[Record extracts — start]

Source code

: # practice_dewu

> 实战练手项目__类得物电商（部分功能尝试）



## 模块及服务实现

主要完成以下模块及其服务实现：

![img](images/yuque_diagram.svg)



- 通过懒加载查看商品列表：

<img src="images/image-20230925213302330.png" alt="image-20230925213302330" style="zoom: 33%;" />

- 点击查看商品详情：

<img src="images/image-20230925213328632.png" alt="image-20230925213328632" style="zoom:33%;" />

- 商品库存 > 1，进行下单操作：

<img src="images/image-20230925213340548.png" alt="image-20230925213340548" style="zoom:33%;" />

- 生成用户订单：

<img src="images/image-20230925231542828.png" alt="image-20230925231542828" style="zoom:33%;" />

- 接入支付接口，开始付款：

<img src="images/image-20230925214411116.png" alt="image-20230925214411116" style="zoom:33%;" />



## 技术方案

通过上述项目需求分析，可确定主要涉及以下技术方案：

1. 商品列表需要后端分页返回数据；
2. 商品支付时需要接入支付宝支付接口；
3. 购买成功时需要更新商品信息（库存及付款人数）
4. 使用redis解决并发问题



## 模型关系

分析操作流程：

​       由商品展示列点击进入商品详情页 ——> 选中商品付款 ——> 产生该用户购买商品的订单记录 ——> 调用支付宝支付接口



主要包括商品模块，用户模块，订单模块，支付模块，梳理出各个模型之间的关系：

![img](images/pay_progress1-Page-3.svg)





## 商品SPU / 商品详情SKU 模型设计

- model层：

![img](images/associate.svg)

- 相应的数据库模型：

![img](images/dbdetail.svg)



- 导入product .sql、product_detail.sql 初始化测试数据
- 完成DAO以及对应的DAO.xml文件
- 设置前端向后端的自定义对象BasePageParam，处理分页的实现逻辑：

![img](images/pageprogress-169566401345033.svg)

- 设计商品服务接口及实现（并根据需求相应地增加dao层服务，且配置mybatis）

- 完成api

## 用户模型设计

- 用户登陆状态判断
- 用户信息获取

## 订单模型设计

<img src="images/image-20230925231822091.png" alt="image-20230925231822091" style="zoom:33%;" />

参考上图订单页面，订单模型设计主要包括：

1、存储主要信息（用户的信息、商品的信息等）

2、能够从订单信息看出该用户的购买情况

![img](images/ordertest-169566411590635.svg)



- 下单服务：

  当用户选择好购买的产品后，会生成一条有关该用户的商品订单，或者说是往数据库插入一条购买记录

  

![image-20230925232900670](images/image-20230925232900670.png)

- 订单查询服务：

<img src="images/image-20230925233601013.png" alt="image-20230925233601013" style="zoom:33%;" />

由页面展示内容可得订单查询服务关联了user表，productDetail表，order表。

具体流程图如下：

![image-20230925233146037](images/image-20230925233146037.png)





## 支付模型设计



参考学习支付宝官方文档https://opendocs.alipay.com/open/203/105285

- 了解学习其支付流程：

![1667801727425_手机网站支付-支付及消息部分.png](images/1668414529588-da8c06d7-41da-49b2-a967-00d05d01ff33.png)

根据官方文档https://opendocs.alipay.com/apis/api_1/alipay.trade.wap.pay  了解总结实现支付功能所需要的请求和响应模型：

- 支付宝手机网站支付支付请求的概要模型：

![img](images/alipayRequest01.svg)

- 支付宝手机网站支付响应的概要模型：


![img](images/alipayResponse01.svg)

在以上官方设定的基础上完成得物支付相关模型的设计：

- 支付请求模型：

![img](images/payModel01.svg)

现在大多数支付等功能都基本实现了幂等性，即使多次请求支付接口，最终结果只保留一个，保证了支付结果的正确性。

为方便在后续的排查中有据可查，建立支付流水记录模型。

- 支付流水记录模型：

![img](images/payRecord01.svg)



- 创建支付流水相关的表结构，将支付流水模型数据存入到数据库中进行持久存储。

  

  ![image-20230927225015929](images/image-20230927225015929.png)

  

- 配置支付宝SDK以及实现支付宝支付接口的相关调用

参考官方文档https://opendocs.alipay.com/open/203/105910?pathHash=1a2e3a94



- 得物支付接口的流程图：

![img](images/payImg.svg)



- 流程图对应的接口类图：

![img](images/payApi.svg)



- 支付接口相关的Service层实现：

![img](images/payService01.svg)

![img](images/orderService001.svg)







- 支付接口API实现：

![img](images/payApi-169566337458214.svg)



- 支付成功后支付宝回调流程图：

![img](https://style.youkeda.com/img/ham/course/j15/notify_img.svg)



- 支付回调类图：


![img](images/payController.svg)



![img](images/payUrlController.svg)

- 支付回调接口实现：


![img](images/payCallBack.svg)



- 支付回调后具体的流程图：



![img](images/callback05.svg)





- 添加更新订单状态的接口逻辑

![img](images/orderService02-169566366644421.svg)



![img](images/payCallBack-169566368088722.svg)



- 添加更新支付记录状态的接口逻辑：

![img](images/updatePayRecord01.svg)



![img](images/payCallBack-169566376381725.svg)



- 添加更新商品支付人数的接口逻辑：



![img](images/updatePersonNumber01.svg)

[Record extracts — finish]

The listing above is to be copied exactly, in full.

> Result of this exercise:
Source code

: # practice_dewu

> 实战练手项目__类得物电商（部分功能尝试）



## 模块及服务实现

主要完成以下模块及其服务实现：

![img](images/yuque_diagram.svg)



- 通过懒加载查看商品列表：

<img src="images/image-20230925213302330.png" alt="image-20230925213302330" style="zoom: 33%;" />

- 点击查看商品详情：

<img src="images/image-20230925213328632.png" alt="image-20230925213328632" style="zoom:33%;" />

- 商品库存 > 1，进行下单操作：

<img src="images/image-20230925213340548.png" alt="image-20230925213340548" style="zoom:33%;" />

- 生成用户订单：

<img src="images/image-20230925231542828.png" alt="image-20230925231542828" style="zoom:33%;" />

- 接入支付接口，开始付款：

<img src="images/image-20230925214411116.png" alt="image-20230925214411116" style="zoom:33%;" />



## 技术方案

通过上述项目需求分析，可确定主要涉及以下技术方案：

1. 商品列表需要后端分页返回数据；
2. 商品支付时需要接入支付宝支付接口；
3. 购买成功时需要更新商品信息（库存及付款人数）
4. 使用redis解决并发问题



## 模型关系

分析操作流程：

​       由商品展示列点击进入商品详情页 ——> 选中商品付款 ——> 产生该用户购买商品的订单记录 ——> 调用支付宝支付接口



主要包括商品模块，用户模块，订单模块，支付模块，梳理出各个模型之间的关系：

![img](images/pay_progress1-Page-3.svg)





## 商品SPU / 商品详情SKU 模型设计

- model层：

![img](images/associate.svg)

- 相应的数据库模型：

![img](images/dbdetail.svg)



- 导入product .sql、product_detail.sql 初始化测试数据
- 完成DAO以及对应的DAO.xml文件
- 设置前端向后端的自定义对象BasePageParam，处理分页的实现逻辑：

![img](images/pageprogress-169566401345033.svg)

- 设计商品服务接口及实现（并根据需求相应地增加dao层服务，且配置mybatis）

- 完成api

## 用户模型设计

- 用户登陆状态判断
- 用户信息获取

## 订单模型设计

<img src="images/image-20230925231822091.png" alt="image-20230925231822091" style="zoom:33%;" />

参考上图订单页面，订单模型设计主要包括：

1、存储主要信息（用户的信息、商品的信息等）

2、能够从订单信息看出该用户的购买情况

![img](images/ordertest-169566411590635.svg)



- 下单服务：

  当用户选择好购买的产品后，会生成一条有关该用户的商品订单，或者说是往数据库插入一条购买记录

  

![image-20230925232900670](images/image-20230925232900670.png)

- 订单查询服务：

<img src="images/image-20230925233601013.png" alt="image-20230925233601013" style="zoom:33%;" />

由页面展示内容可得订单查询服务关联了user表，productDetail表，order表。

具体流程图如下：

![image-20230925233146037](images/image-20230925233146037.png)





## 支付模型设计



参考学习支付宝官方文档https://opendocs.alipay.com/open/203/105285

- 了解学习其支付流程：

![1667801727425_手机网站支付-支付及消息部分.png](images/1668414529588-da8c06d7-41da-49b2-a967-00d05d01ff33.png)

根据官方文档https://opendocs.alipay.com/apis/api_1/alipay.trade.wap.pay  了解总结实现支付功能所需要的请求和响应模型：

- 支付宝手机网站支付支付请求的概要模型：

![img](images/alipayRequest01.svg)

- 支付宝手机网站支付响应的概要模型：


![img](images/alipayResponse01.svg)

在以上官方设定的基础上完成得物支付相关模型的设计：

- 支付请求模型：

![img](images/payModel01.svg)

现在大多数支付等功能都基本实现了幂等性，即使多次请求支付接口，最终结果只保留一个，保证了支付结果的正确性。

为方便在后续的排查中有据可查，建立支付流水记录模型。

- 支付流水记录模型：

![img](images/payRecord01.svg)



- 创建支付流水相关的表结构，将支付流水模型数据存入到数据库中进行持久存储。

  

  ![image-20230927225015929](images/image-20230927225015929.png)

  

- 配置支付宝SDK以及实现支付宝支付接口的相关调用

参考官方文档https://opendocs.alipay.com/open/203/105910?pathHash=1a2e3a94



- 得物支付接口的流程图：

![img](images/payImg.svg)



- 流程图对应的接口类图：

![img](images/payApi.svg)



- 支付接口相关的Service层实现：

![img](images/payService01.svg)

![img](images/orderService001.svg)







- 支付接口API实现：

![img](images/payApi-169566337458214.svg)



- 支付成功后支付宝回调流程图：

![img](https://style.youkeda.com/img/ham/course/j15/notify_img.svg)



- 支付回调类图：


![img](images/payController.svg)



![img](images/payUrlController.svg)

- 支付回调接口实现：


![img](images/payCallBack.svg)



- 支付回调后具体的流程图：



![img](images/callback05.svg)





- 添加更新订单状态的接口逻辑

![img](images/orderService02-169566366644421.svg)



![img](images/payCallBack-169566368088722.svg)



- 添加更新支付记录状态的接口逻辑：

![img](images/updatePayRecord01.svg)



![img](images/payCallBack-169566376381725.svg)



- 添加更新商品支付人数的接口逻辑：



![img](images/updatePersonNumber01.svg)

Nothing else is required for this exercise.